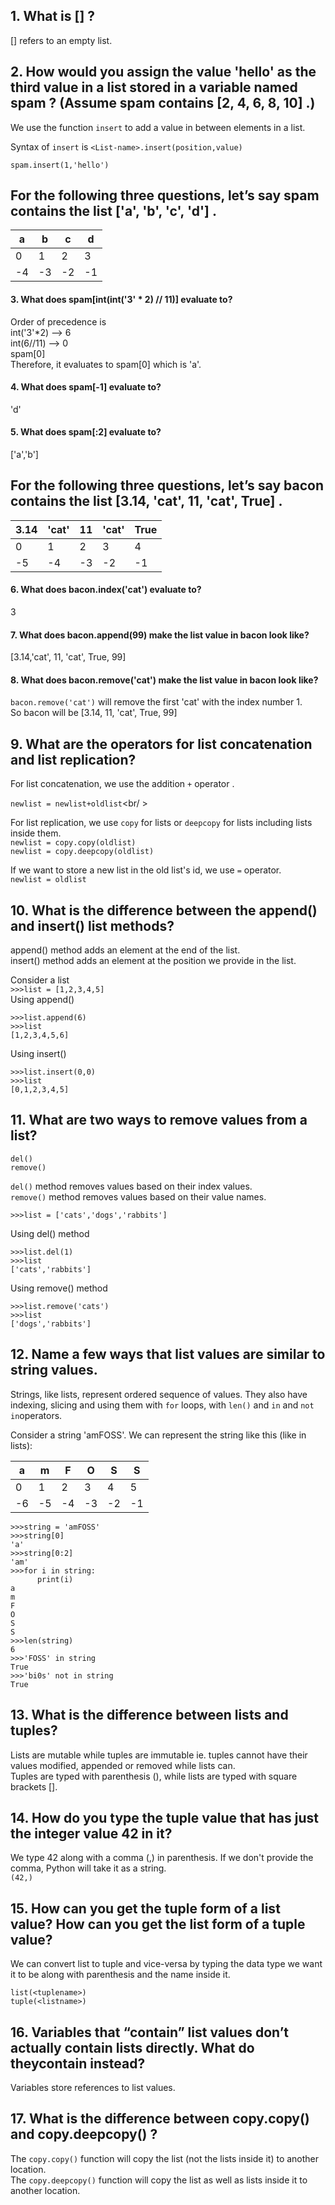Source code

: ## 1. What is [] ?

[] refers to an empty list.

## 2. How would you assign the value 'hello' as the third value in a list stored in a variable named spam ? (Assume spam contains [2, 4, 6, 8, 10] .)

We use the function `insert` to add a value in between elements in a list.<br />

Syntax of `insert` is `<List-name>.insert(position,value)`<br />

`spam.insert(1,'hello')`

## For the following three questions, let’s say spam contains the list ['a', 'b', 'c', 'd'] .

| a | b | c | d |
|---|---|---|---|
| 0 | 1 | 2 | 3 |
| -4|-3 |-2 |-1 |

#### 3. What does spam[int(int('3' * 2) // 11)] evaluate to?

Order of precedence is<br />
int('3'*2) --> 6<br />
int(6//11) --> 0<br />
spam[0]<br />
Therefore, it evaluates to spam[0] which is 'a'.

#### 4. What does spam[-1] evaluate to?

'd'

#### 5. What does spam[:2] evaluate to?

['a','b']

## For the following three questions, let’s say bacon contains the list [3.14, 'cat', 11, 'cat', True] .

| 3.14 | 'cat' | 11 | 'cat' | True |
|------|-------|----|-------|------|
|   0  |   1   | 2  |   3   |   4  |
|  -5  |  -4   | -3 |  -2   |  -1  | 

#### 6. What does bacon.index('cat') evaluate to?

3

#### 7. What does bacon.append(99) make the list value in bacon look like?

[3.14,'cat', 11, 'cat', True, 99]

#### 8. What does bacon.remove('cat') make the list value in bacon look like?

`bacon.remove('cat')` will remove the first 'cat' with the index number 1.<br />
So bacon will be [3.14, 11, 'cat', True, 99]

## 9. What are the operators for list concatenation and list replication?

For list concatenation, we use the addition `+` operator .<br />

`newlist = newlist+oldlist`<br/ >

For list replication, we use `copy` for lists or `deepcopy` for lists including lists inside them.<br />
`newlist = copy.copy(oldlist)`<br />
`newlist = copy.deepcopy(oldlist)`<br />

If we want to store a new list in the old list's id, we use `=` operator.<br />
`newlist = oldlist`

## 10. What is the difference between the append() and insert() list methods?

append() method adds an element at the end of the list.<br />
insert() method adds an element at the position we provide in the list.<br />

Consider a list<br />
`>>>list = [1,2,3,4,5]`
<br />
Using append()<br />
```
>>>list.append(6)
>>>list
[1,2,3,4,5,6]
```
Using insert()<br />
```
>>>list.insert(0,0)
>>>list
[0,1,2,3,4,5]
```

## 11. What are two ways to remove values from a list?

`del()`<br />
`remove()`<br />

`del()` method removes values based on their index values.<br />
`remove()` method removes values based on their value names.<br />

```
>>>list = ['cats','dogs','rabbits']
```
Using del() method<br />
```
>>>list.del(1)
>>>list
['cats','rabbits']
```
Using remove() method<br />
```
>>>list.remove('cats')
>>>list
['dogs','rabbits']
```

## 12. Name a few ways that list values are similar to string values.

Strings, like lists, represent ordered sequence of values. They also have indexing, slicing and using them with `for` loops, with `len()` and `in` and `not in`operators.

Consider a string 'amFOSS'. We can represent the string like this (like in lists):

|a|m|F|O|S|S|
|-|-|-|-|-|-|
|0|1|2|3|4|5|
|-6|-5|-4|-3|-2|-1|

```
>>>string = 'amFOSS'
>>>string[0]
'a'
>>>string[0:2]
'am'
>>>for i in string:
      print(i)
a
m
F
O
S
S
>>>len(string)
6
>>>'FOSS' in string
True
>>>'bi0s' not in string
True
```

## 13. What is the difference between lists and tuples?

Lists are mutable while tuples are immutable ie. tuples cannot have their values modified, appended or removed while lists can.<br />
Tuples are typed with parenthesis (), while lists are typed with square brackets [].

## 14. How do you type the tuple value that has just the integer value 42 in it?

We type 42 along with a comma (,) in parenthesis. If we don't provide the comma, Python will take it as a string.<br />
`(42,)`

## 15. How can you get the tuple form of a list value? How can you get the list form of a tuple value?

We can convert list to tuple and vice-versa by typing the data type we want it to be along with parenthesis and the name inside it.<br />

```
list(<tuplename>)
tuple(<listname>)
```
## 16. Variables that “contain” list values don’t actually contain lists directly. What do theycontain instead?

Variables store references to list values.

## 17. What is the difference between copy.copy() and copy.deepcopy() ?

The `copy.copy()` function will copy the list (not the lists inside it) to another location.<br />
The `copy.deepcopy()` function will copy the list as well as lists inside it to another location.
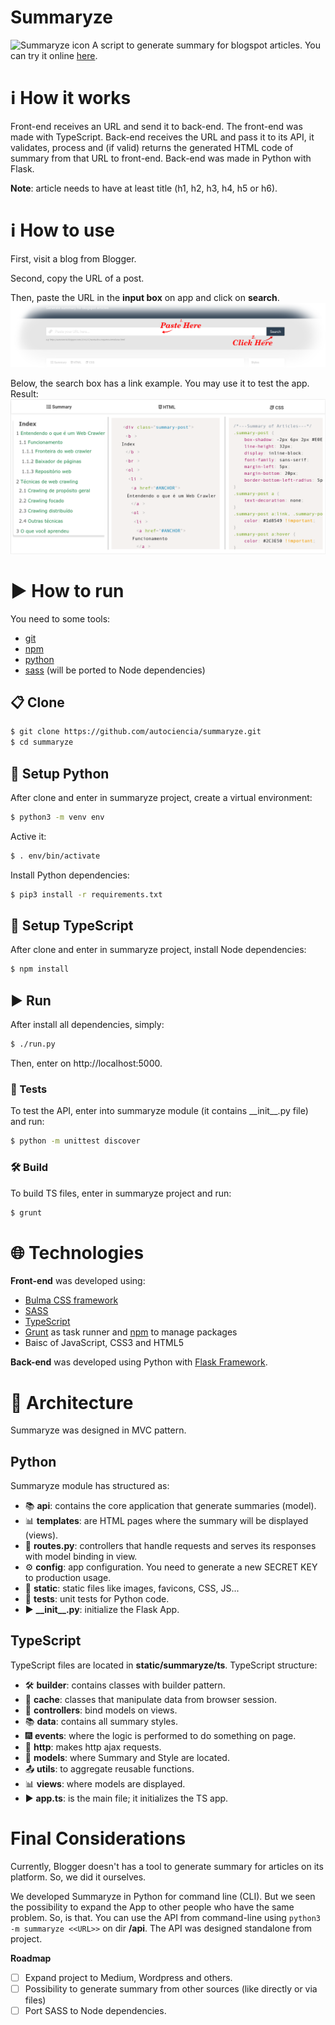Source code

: # Summaryze
![Summaryze icon](github/summaryze-icon.ico)
A script to generate summary for blogspot articles. You can try it online [here](https://summaryze.herokuapp.com/).

# :information_source: How it works
Front-end receives an URL and send it to back-end. The front-end was made with TypeScript. Back-end receives the URL and pass it to its API, it validates, process and (if valid) returns the generated HTML code of summary from that URL to front-end. Back-end was made in Python with Flask.

**Note**: article needs to have at least title (h1, h2, h3, h4, h5 or h6).

# :information_source: How to use
First, visit a blog from Blogger.

Second, copy the URL of a post.

Then, paste the URL in the **input box** on app and click on **search**.
![Tutorial Usage - Summaryze](github/tutorial-usage1.png)

Below, the search box has a link example. You may use it to test the app. Result:
![Tutorial Usage - Summaryze](github/tutorial-usage2.png)

# :arrow_forward: How to run
You need to some tools:

* [git](https://git-scm.com/downloads)
* [npm](https://nodejs.org/en/download/)
* [python](https://www.python.org/downloads/)
* [sass](https://sass-lang.com/install) (will be ported to Node dependencies)

## :clipboard: Clone
```bash
$ git clone https://github.com/autociencia/summaryze.git
$ cd summaryze
```

## :wrench: Setup Python
After clone and enter in summaryze project, create a virtual environment:

```bash
$ python3 -m venv env
```

Active it:

```bash
$ . env/bin/activate
```

Install Python dependencies:

```bash
$ pip3 install -r requirements.txt
```

## :wrench: Setup TypeScript
After clone and enter in summaryze project, install Node dependencies:

```bash
$ npm install
```

## :arrow_forward: Run
After install all dependencies, simply:
```bash
$ ./run.py
```
Then, enter on http://localhost:5000.

### :syringe: Tests
To test the API, enter into summaryze module (it contains \_\_init\_\_.py file) and run:
```bash
$ python -m unittest discover
```

### :hammer_and_wrench: Build
To build TS files, enter in summaryze project and run:
```bash
$ grunt
```

# :globe_with_meridians: Technologies
**Front-end** was developed using:
* [Bulma CSS framework](https://bulma.io/)
* [SASS](https://sass-lang.com/)
* [TypeScript](https://www.typescriptlang.org/)
* [Grunt](https://gruntjs.com/) as task runner and [npm](https://nodejs.org/en/) to manage packages
* Baisc of JavaScript, CSS3 and HTML5

**Back-end** was developed using Python with [Flask Framework](https://palletsprojects.com/p/flask/).


# :triangular_ruler: Architecture
Summaryze was designed in MVC pattern.

## Python
Summaryze module has structured as:
* :books: **api**: contains the core application that generate summaries (model).
* :bar_chart: **templates**: are HTML pages where the summary will be displayed (views).
* :twisted_rightwards_arrows: **routes.py**: controllers that handle requests and serves its responses with model binding in view.
* :gear: **config**: app configuration. You need to generate a new SECRET KEY to production usage.
* :page_facing_up: **static**: static files like images, favicons, CSS, JS...
* :syringe: **tests**: unit tests for Python code.
* :arrow_forward: **\_\_init\_\_.py**: initialize the Flask App.

## TypeScript
TypeScript files are located in **static/summaryze/ts**. TypeScript structure:

* :hammer_and_wrench: **builder**: contains classes with builder pattern.
* :floppy_disk: **cache**: classes that manipulate data from browser session.
* :twisted_rightwards_arrows: **controllers**: bind models on views.
* :books: **data**: contains all summary styles.
* :fireworks: **events**: where the logic is performed to do something on page.
* :link: **http**: makes http ajax requests.
* :page_with_curl: **models**: where Summary and Style are located.
* :outbox_tray: **utils**: to aggregate reusable functions.
* :bar_chart: **views**: where models are displayed.
* :arrow_forward: **app.ts**: is the main file; it initializes the TS app.


# Final Considerations
Currently, Blogger doesn't has a tool to generate summary for articles on its platform. So, we did it ourselves.

We developed Summaryze in Python for command line (CLI). But we seen the possibility to expand the App to other people who have the same problem. So, is that. You can use the API from command-line using ``python3 -m summaryze <<URL>>`` on dir **/api**. The API was designed standalone from project.

**Roadmap**

* [ ] Expand project to Medium, Wordpress and others.
* [ ] Possibility to generate summary from other sources (like directly or via files)
* [ ] Port SASS to Node dependencies.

## TASK INSTRUCTIONS
Retype only the lines that run from the first line of the entries above to the line containing "## 2. How would", both included. Do not carry over any pictures.

## ANSWER SECTION
Source code

: ## 1. What is [] ?

[] refers to an empty list.

## 2. How would you assign the value 'hello' as the third value in a list stored in a variable named spam ? (Assume spam contains [2, 4, 6, 8, 10] .)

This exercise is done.